Nickel tungstate–graphene nanocomposite for simultaneous electrochemical detection of heavy metal ions with application to complex aqueous media

We show for the first time, a composite of carbon and binary transition metal oxide, in the form of reduced graphene oxide and nickel tungstate (RGO/NiWO₄) nanocomposite, is an effective material for electrochemical detection of heavy metal ions.

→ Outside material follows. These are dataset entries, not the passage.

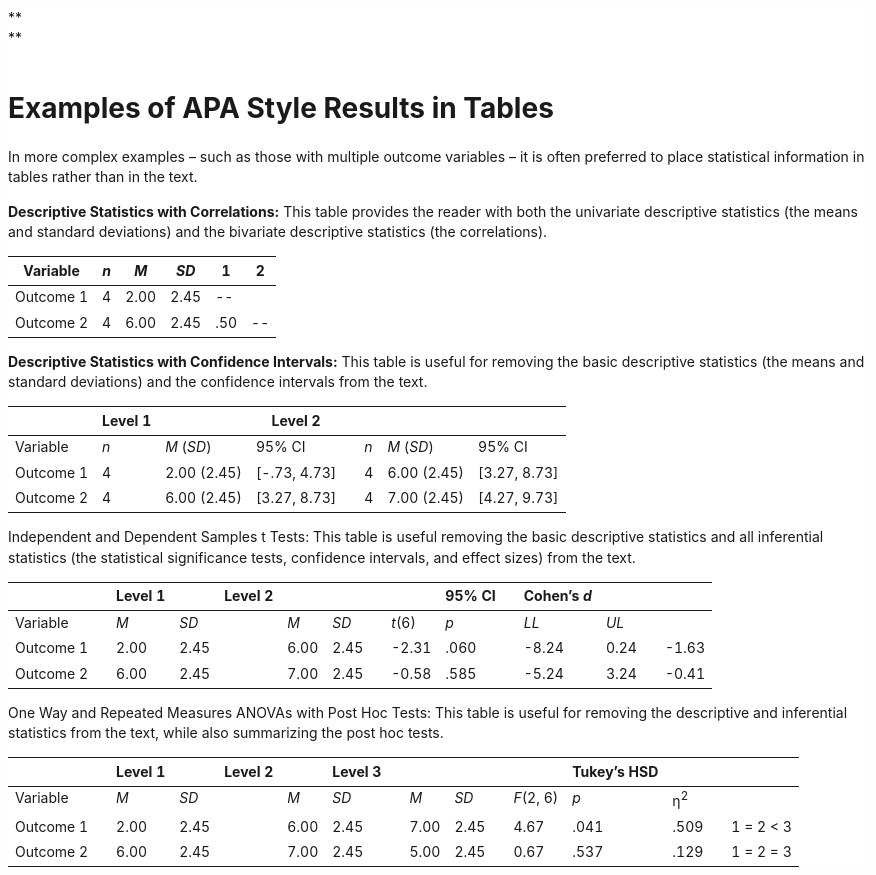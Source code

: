 **  
**

Examples of APA Style Results in Tables
=======================================

In more complex examples – such as those with multiple outcome variables
– it is often preferred to place statistical information in tables
rather than in the text.

**Descriptive Statistics with Correlations:** This table provides the
reader with both the univariate descriptive statistics (the means and
standard deviations) and the bivariate descriptive statistics (the
correlations).

| Variable  | *n* | *M*  | *SD* | 1   | 2   |
|-----------|-----|------|------|-----|-----|
| Outcome 1 | 4   | 2.00 | 2.45 | --  |     |
| Outcome 2 | 4   | 6.00 | 2.45 | .50 | --  |

**Descriptive Statistics with Confidence Intervals:** This table is
useful for removing the basic descriptive statistics (the means and
standard deviations) and the confidence intervals from the text.

|           | Level 1 |             | Level 2        |     |     |             |                |
|-----------|---------|-------------|----------------|-----|-----|-------------|----------------|
| Variable  | *n*     | *M* (*SD*)  | 95% CI         |     | *n* | *M* (*SD*)  | 95% CI         |
| Outcome 1 | 4       | 2.00 (2.45) | \[-.73, 4.73\] |     | 4   | 6.00 (2.45) | \[3.27, 8.73\] |
| Outcome 2 | 4       | 6.00 (2.45) | \[3.27, 8.73\] |     | 4   | 7.00 (2.45) | \[4.27, 9.73\] |

Independent and Dependent Samples t Tests: This table is useful removing
the basic descriptive statistics and all inferential statistics (the
statistical significance tests, confidence intervals, and effect sizes)
from the text.

|           |     | Level 1 |      | Level 2 |      |      |     |        | 95% CI |     | Cohen’s *d* |      |     |       |
|-----------|-----|---------|------|---------|------|------|-----|--------|--------|-----|-------------|------|-----|-------|
| Variable  |     | *M*     | *SD* |         | *M*  | *SD* |     | *t*(6) | *p*    |     | *LL*        | *UL* |     |       |
| Outcome 1 |     | 2.00    | 2.45 |         | 6.00 | 2.45 |     | -2.31  | .060   |     | -8.24       | 0.24 |     | -1.63 |
| Outcome 2 |     | 6.00    | 2.45 |         | 7.00 | 2.45 |     | -0.58  | .585   |     | -5.24       | 3.24 |     | -0.41 |

One Way and Repeated Measures ANOVAs with Post Hoc Tests: This table is
useful for removing the descriptive and inferential statistics from the
text, while also summarizing the post hoc tests.

|           |     | Level 1 |      | Level 2 |      | Level 3 |     |      |      |     |           | Tukey’s HSD |               |     |              |
|-----------|-----|---------|------|---------|------|---------|-----|------|------|-----|-----------|-------------|---------------|-----|--------------|
| Variable  |     | *M*     | *SD* |         | *M*  | *SD*    |     | *M*  | *SD* |     | *F*(2, 6) | *p*         | η<sup>2</sup> |     |              |
| Outcome 1 |     | 2.00    | 2.45 |         | 6.00 | 2.45    |     | 7.00 | 2.45 |     | 4.67      | .041        | .509          |     | 1 = 2 &lt; 3 |
| Outcome 2 |     | 6.00    | 2.45 |         | 7.00 | 2.45    |     | 5.00 | 2.45 |     | 0.67      | .537        | .129          |     | 1 = 2 = 3    |
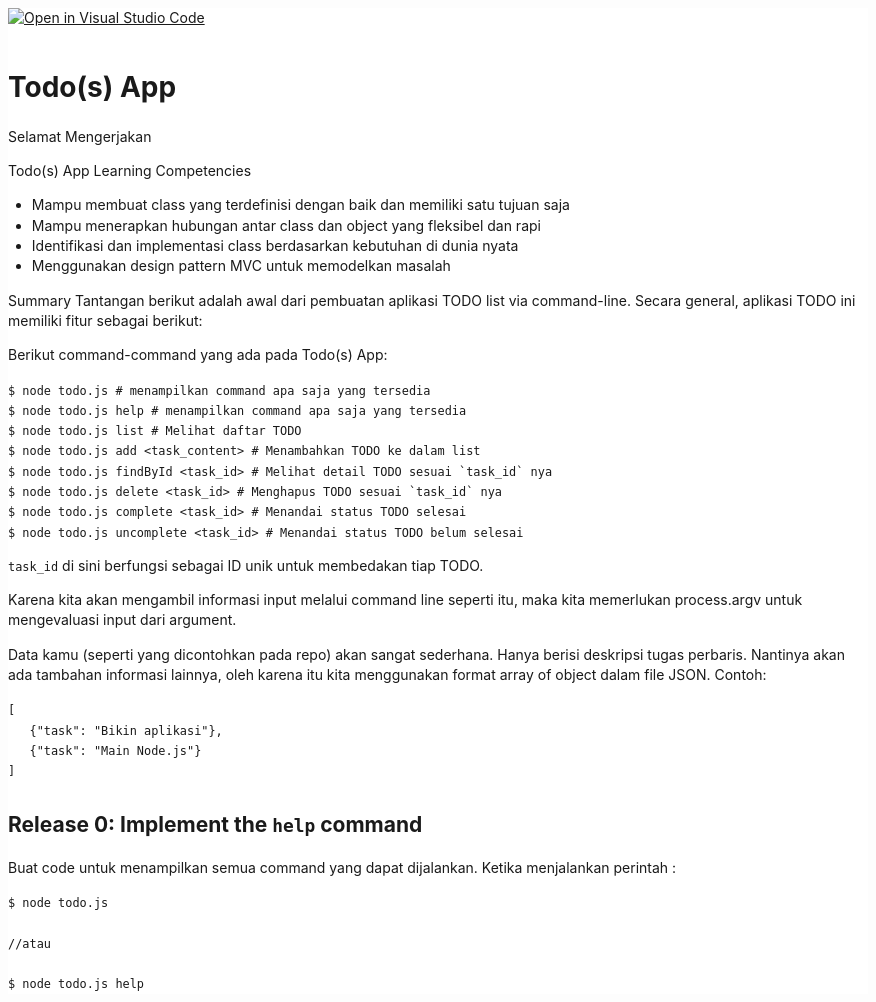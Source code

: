 [![Open in Visual Studio Code](https://classroom.github.com/assets/open-in-vscode-718a45dd9cf7e7f842a935f5ebbe5719a5e09af4491e668f4dbf3b35d5cca122.svg)](https://classroom.github.com/online_ide?assignment_repo_id=14099582&assignment_repo_type=AssignmentRepo)

# Todo(s) App

Selamat Mengerjakan

Todo(s) App
Learning Competencies

-   Mampu membuat class yang terdefinisi dengan baik dan memiliki satu tujuan saja
-   Mampu menerapkan hubungan antar class dan object yang fleksibel dan rapi
-   Identifikasi dan implementasi class berdasarkan kebutuhan di dunia nyata
-   Menggunakan design pattern MVC untuk memodelkan masalah

Summary
Tantangan berikut adalah awal dari pembuatan aplikasi TODO list via command-line. Secara general, aplikasi TODO ini memiliki fitur sebagai berikut:

Berikut command-command yang ada pada Todo(s) App:

```
$ node todo.js # menampilkan command apa saja yang tersedia
$ node todo.js help # menampilkan command apa saja yang tersedia
$ node todo.js list # Melihat daftar TODO
$ node todo.js add <task_content> # Menambahkan TODO ke dalam list
$ node todo.js findById <task_id> # Melihat detail TODO sesuai `task_id` nya
$ node todo.js delete <task_id> # Menghapus TODO sesuai `task_id` nya
$ node todo.js complete <task_id> # Menandai status TODO selesai
$ node todo.js uncomplete <task_id> # Menandai status TODO belum selesai
```

`task_id` di sini berfungsi sebagai ID unik untuk membedakan tiap TODO.

Karena kita akan mengambil informasi input melalui command line seperti itu, maka kita memerlukan process.argv untuk mengevaluasi input dari argument.

Data kamu (seperti yang dicontohkan pada repo) akan sangat sederhana. Hanya berisi deskripsi tugas perbaris. Nantinya akan ada tambahan informasi lainnya, oleh karena itu kita menggunakan format array of object dalam file JSON. Contoh:

```
[
   {"task": "Bikin aplikasi"},
   {"task": "Main Node.js"}
]
```

## Release 0: Implement the `help` command

Buat code untuk menampilkan semua command yang dapat dijalankan. Ketika menjalankan perintah :

```
$ node todo.js

//atau

$ node todo.js help
```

Monolayer graphene/SiC Schottky barrier diodes with improved barrier height uniformity as a sensing platform for the detection of heavy metals

A vertical diode structure comprising homogeneous monolayer epitaxial graphene on silicon carbide is fabricated by thermal decomposition of a Si-face 4H-SiC wafer in argon atmosphere. Current-voltage characteristics of the graphene/SiC Schottky junction were analyzed by applying the thermionic-emission theory. Extracted values of the Schottky barrier height and the ideality factor are found to be 0.4879 ± 0.013 eV and 1.01803 ± 0.0049, respectively. Deviations of these parameters from average values are smaller than those of previously observed literature data, thereby implying uniformity of the Schottky barrier height over the whole diode area, a stable rectifying behaviour and a good quality of ohmic palladium-graphene contacts. Keeping in mind the strong sensitivity of graphene to analytes we propose the possibility to use the graphene/SiC Schottky diode as a sensing platform for the recognition of toxic heavy metals. Using density functional theory (DFT) calculations we gain insight into the nature of the interaction of cadmium, mercury and lead with graphene as well as estimate the work function and the Schottky barrier height of the graphene/SiC structure before and after applying heavy metals to the sensing material. A shift of the I-V characteristics of the graphene/SiC-based sensor has been proposed as an indicator of presence of the heavy metals. Since the calculations suggested the strongest charge transfer between Pb and graphene, the proposed sensing platform was characterized by good selectivity towards lead atoms and slight interferences from cadmium and mercury. The dependence of the sensitivity parameters on the concentration of Cd, Hg and Pb is studied and discussed.